Character dialogue was fairly easy to find within the game files. The dialogue was stored as a .xnb file, which were converted into .yaml and then into .xml files for analysis.
The files found with character dialogue could be placed into one of four categories:
Throughout the game, the player can interact with characters found in different locations. Characters will typically have one or two lines before dialogue 'runs out' for the day. Character XML has a different file for each character in the game, with metadata on what to say based on day of the week and weather.
Stardew Valley has multiple 2 festivals each season that occur on specific days. Unlike the Character XML, Festival XML include phrases and lines for all characters in one file. Some metadata exists to define the position and direction of characters, as well as festival cutscenes.
Throughout the game, cutscenes will play after certain requirements are met. These cutscenes are tied to the location where they play rather than the characters. Location XML have a lot more metadata per line than Character or Festival XML. The metadata includes the positions, movements, animations, facing directions, and even sounds. Dialogue is often weaved in between metadata.
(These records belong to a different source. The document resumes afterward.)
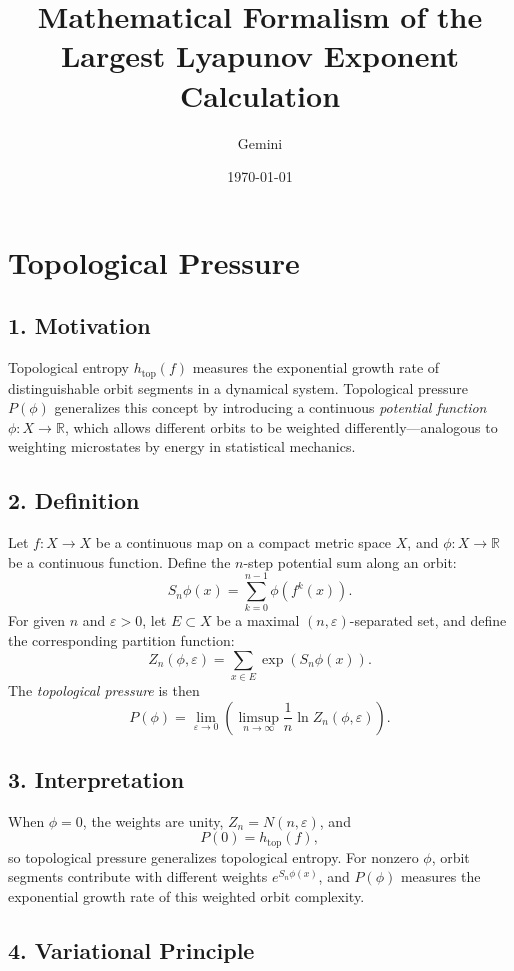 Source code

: \documentclass{article}
\title{Mathematical Formalism of the Largest Lyapunov Exponent Calculation}
\author{Gemini}
\date{\today}
\begin{document}
\section*{Topological Pressure}

\subsection*{1. Motivation}

Topological entropy \( h_{\text{top}}(f) \) measures the exponential growth rate of distinguishable orbit segments in a dynamical system.  
Topological pressure \( P(\phi) \) generalizes this concept by introducing a continuous \emph{potential function} \( \phi : X \to \mathbb{R} \), 
which allows different orbits to be weighted differently—analogous to weighting microstates by energy in statistical mechanics.

\subsection*{2. Definition}

Let \( f : X \to X \) be a continuous map on a compact metric space \( X \), 
and \( \phi : X \to \mathbb{R} \) be a continuous function.  
Define the $n$-step potential sum along an orbit:
\[
S_n \phi(x) = \sum_{k=0}^{n-1} \phi(f^k(x)).
\]
For given \( n \) and \( \varepsilon > 0 \), let \( E \subset X \) be a maximal \((n,\varepsilon)\)-separated set, 
and define the corresponding partition function:
\[
Z_n(\phi, \varepsilon) = \sum_{x \in E} \exp(S_n \phi(x)).
\]
The \emph{topological pressure} is then
\[
P(\phi) = \lim_{\varepsilon \to 0} 
\left( \limsup_{n \to \infty} 
\frac{1}{n} \ln Z_n(\phi, \varepsilon) \right).
\]

\subsection*{3. Interpretation}

When \( \phi = 0 \), the weights are unity, \( Z_n = N(n,\varepsilon) \), and
\[
P(0) = h_{\text{top}}(f),
\]
so topological pressure generalizes topological entropy.
For nonzero \( \phi \), orbit segments contribute with different weights \( e^{S_n \phi(x)} \),
and \( P(\phi) \) measures the exponential growth rate of this weighted orbit complexity.

\subsection*{4. Variational Principle}
\end{document}

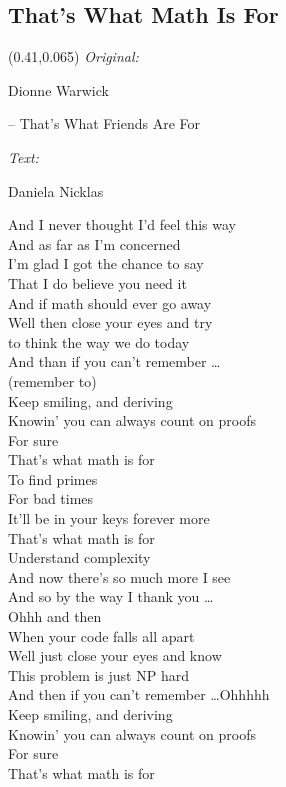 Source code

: \documentclass[11pt,a5paper]{article}
\newcommand\songinfo[2]{\begin{textblock}{0.5}(0.41,0.065)
		\footnotesize
		\hfill \textit{Original:} \ \ \ \ \ \ \ \ \ \ \ \ \ \ \ \ \ \ \ \ 
		
		\hfill #1
		
		\hfill  \textit{Text:} \ \ \ \ \ \ \ \ \ \ \ \ \ \ \ \ \ \ \ \ 
		
		\hfill #2
	\end{textblock}}
\begin{document}
			\subsection{That's What Math Is For}
			\songinfo{Dionne Warwick 
				
				\hfill -- That's What Friends Are For}{Daniela Nicklas}
			And I never thought I'd feel this way \\
			And as far as I'm concerned \\
			I'm glad I got the chance to say \\
			That I do believe you need it \\
			
			And if math should ever go away \\
			Well then close your eyes and try \\
			to think the way we do today \\
			And than if you can't remember \ldots \\
			
			(remember to) \\
			Keep smiling, and deriving \\
			Knowin' you can always count on proofs \\
			For sure \\
			That’s what math is for \\
			
			To find primes \\
			For bad times \\
			It’ll be in your keys forever more \\
			That's what math is for \\
			
			Understand complexity \\
			And now there's so much more I see \\
			And so by the way I thank you \ldots \\
			
			Ohhh and then \\
			When your code falls all apart \\
			Well just close your eyes and know \\
			This problem is just NP hard \\
			And then if you can't remember \ldots Ohhhhh \\
			Keep smiling, and deriving \\
			Knowin' you can always count on proofs \\
			For sure \\
			That’s what math is for \\
			
\end{document}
The Misc XML is a collection of xml files that don't properly fit into any other category. The files are typically structured like Festival XML or Location XML. They includes dialogue spoken by characters after recieving a gift, dialogue from mail, dialogue from signs, rainy-day dialogue, and other lines.
Regex was employed to get properly tagged and cleaned dialogue. Most lines of dialogue were preceded by some metadata, telling what senario a line of dialogue would play. This was wrapped with a <context> element. Dialogue was wrapped with quotation marks which made for easy use of regex.
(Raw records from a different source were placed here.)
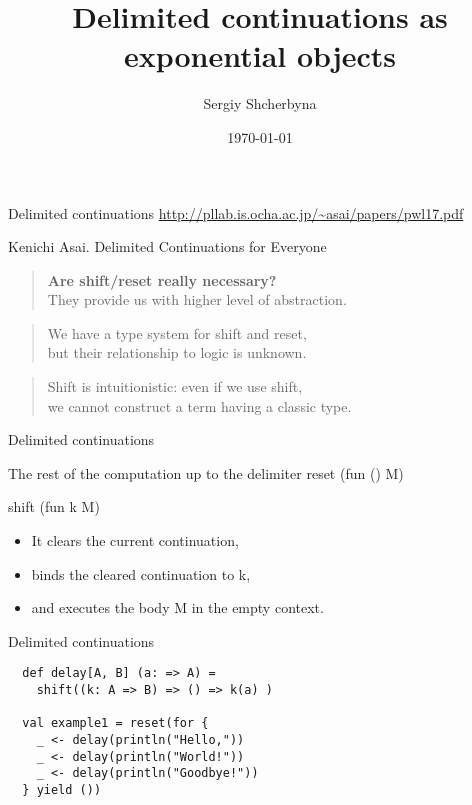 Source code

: \documentclass{beamer}
\title{Delimited continuations as exponential objects}
\date{\today}
\author{Sergiy Shcherbyna}
\begin{document}
    \maketitle

    \begin{frame}[fragile]{Delimited continuations}
        \url{http://pllab.is.ocha.ac.jp/~asai/papers/pwl17.pdf}
        \begin{block}{Kenichi Asai. Delimited Continuations for Everyone}
            \begin{quote}
                \textbf{Are shift/reset really necessary?} \\
                They provide us with higher level of \alert{abstraction}.
            \end{quote}
            \begin{quote}
                We have a \alert{type system} for shift and reset, \\
                but their relationship to logic is \alert{unknown}.
            \end{quote}
            \begin{quote}
                Shift is \alert{intuitionistic}: even if we use shift, \\
                we cannot construct a term having a classic type.
            \end{quote}
        \end{block}
    \end{frame}

    \begin{frame}[fragile]{Delimited continuations}
        \begin{block}{The rest of the computation up to the delimiter}
            reset (fun () \rightarrow M)
        \end{block}
        \begin{definition}
            shift (fun k \rightarrow M)
            \begin{itemize}
                \item It clears the current continuation,
                \item binds the cleared continuation to k,
                \item and executes the body M in the empty context.
            \end{itemize}
        \end{definition}
    \end{frame}

    \begin{frame}[fragile]{Delimited continuations}
        \begin{example}
            \begin{lstlisting}
  def delay[A, B] (a: => A) =
    shift((k: A => B) => () => k(a) )

  val example1 = reset(for {
    _ <- delay(println("Hello,"))
    _ <- delay(println("World!"))
    _ <- delay(println("Goodbye!"))
  } yield ())
            \end{lstlisting}
        \end{example}
    \end{frame}
\end{document}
Metadata would be found outside the text as well as inside it. Text characters like ^, $#e$, or $r signified areas where a dialogue changes based on gender, a new dialogue box appears, or a response can be chosen from a list. Other dialogue metadata like | or {} were less frequent.
When creating our network and SVG graphs, we used xquery. For our network, we had to write xquery that would output the names of the characters, the SPEAKER label, the file in which their name is present, and the name of the location that corresponds to said file. Each of these had to be in that exact order with a TAB between each one in order for it to be ready properly when loaded into Cytoscape. The character names were derived from the auto-tagged name elements in which the type attribute equaled PERSON. For the locations, the names came from the location elements of each file, which each contained a place attribute that equaled the locations's name. These entries would then become a connection on our Cytoscape network.
For our SVG graphs, we had to write xquery that would output a graph featuring each character's name, their corresponding bars on the graph, and the percentages that they represented. For these, the character names came from the who attributes in the dialogue elements that we added to our XML files using regex. The percentages were calculated within our xquery. We also had to oragnize the graph in some way, which we did by both alphabetizing the character names and also ordering them from highest percentage of dialogue to lowest. Finally, we applied a color gradient to the graph so that it becomes lighter as it descends. These graphs are viewable on the Visual Data page.